─── Input ───
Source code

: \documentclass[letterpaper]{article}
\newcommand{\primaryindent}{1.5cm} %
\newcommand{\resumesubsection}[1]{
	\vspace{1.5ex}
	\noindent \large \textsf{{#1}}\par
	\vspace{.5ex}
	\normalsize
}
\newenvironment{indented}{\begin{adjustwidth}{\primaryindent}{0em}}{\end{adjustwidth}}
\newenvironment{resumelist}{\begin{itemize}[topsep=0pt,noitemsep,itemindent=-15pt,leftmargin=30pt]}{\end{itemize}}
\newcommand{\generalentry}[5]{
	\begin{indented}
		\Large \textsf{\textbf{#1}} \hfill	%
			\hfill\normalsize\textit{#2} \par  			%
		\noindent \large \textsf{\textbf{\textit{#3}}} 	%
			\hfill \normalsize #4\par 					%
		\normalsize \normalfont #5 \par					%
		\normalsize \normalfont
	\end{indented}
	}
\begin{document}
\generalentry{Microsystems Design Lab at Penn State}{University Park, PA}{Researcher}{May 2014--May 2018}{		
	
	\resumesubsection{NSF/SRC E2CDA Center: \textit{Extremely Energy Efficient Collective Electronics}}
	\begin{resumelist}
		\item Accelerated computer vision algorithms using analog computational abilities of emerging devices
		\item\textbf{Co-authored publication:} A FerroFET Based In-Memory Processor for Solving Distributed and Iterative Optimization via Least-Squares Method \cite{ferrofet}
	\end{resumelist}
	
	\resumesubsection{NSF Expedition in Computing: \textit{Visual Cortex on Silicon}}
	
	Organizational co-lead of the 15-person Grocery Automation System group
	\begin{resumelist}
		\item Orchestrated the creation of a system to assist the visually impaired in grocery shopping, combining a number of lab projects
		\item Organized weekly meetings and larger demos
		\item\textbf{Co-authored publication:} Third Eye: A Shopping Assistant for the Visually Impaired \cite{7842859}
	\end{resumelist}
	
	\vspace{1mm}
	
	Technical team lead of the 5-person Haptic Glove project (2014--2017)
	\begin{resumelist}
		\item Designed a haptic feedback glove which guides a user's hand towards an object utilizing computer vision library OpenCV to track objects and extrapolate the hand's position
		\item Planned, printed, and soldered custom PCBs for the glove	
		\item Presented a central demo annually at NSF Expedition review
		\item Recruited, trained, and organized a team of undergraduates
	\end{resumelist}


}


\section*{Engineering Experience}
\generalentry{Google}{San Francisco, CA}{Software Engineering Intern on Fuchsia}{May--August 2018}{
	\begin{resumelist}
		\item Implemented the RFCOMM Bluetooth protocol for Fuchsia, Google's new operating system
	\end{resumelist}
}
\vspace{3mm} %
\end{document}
───
## Required action
For each line of the data that includes the word "vision", return a copy of it.

## Solution for this exercise
		\item Accelerated computer vision algorithms using analog computational abilities of emerging devices
		\item Designed a haptic feedback glove which guides a user's hand towards an object utilizing computer vision library OpenCV to track objects and extrapolate the hand's position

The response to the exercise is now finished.